For each line of the data below, test for "transaction". Report only the number of lines that pass.

# # # #

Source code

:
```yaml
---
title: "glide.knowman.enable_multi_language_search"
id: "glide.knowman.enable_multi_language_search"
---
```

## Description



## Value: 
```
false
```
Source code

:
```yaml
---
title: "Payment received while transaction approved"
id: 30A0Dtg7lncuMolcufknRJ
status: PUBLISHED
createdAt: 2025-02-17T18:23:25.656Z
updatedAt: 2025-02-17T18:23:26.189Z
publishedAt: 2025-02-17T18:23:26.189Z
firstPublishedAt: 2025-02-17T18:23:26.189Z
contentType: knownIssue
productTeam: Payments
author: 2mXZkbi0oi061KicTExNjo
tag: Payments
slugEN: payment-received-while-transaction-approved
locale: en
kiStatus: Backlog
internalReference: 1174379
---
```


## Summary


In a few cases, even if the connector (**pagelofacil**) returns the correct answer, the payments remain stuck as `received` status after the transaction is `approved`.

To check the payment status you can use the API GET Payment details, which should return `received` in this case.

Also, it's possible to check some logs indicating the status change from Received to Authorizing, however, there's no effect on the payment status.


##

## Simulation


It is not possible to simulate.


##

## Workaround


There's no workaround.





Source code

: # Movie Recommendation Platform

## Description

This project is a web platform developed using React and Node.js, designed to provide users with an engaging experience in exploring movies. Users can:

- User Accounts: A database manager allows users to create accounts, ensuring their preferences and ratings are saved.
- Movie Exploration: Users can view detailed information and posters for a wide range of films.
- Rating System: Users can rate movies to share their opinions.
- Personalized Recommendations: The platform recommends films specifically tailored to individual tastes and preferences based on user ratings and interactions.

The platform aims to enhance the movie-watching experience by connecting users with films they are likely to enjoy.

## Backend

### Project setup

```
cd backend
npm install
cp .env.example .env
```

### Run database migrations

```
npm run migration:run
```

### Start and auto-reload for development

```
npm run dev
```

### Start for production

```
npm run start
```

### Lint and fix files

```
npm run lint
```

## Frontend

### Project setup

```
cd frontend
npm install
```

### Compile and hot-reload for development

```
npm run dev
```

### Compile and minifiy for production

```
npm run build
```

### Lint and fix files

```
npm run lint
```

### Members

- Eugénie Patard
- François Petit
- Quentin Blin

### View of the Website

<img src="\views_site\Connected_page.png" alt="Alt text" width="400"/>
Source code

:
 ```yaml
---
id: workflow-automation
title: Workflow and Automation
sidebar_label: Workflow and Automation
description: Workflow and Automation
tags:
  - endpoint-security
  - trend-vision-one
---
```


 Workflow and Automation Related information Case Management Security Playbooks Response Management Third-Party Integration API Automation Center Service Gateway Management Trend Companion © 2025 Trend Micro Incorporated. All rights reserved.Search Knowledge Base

# # # #

**Problem solution**
3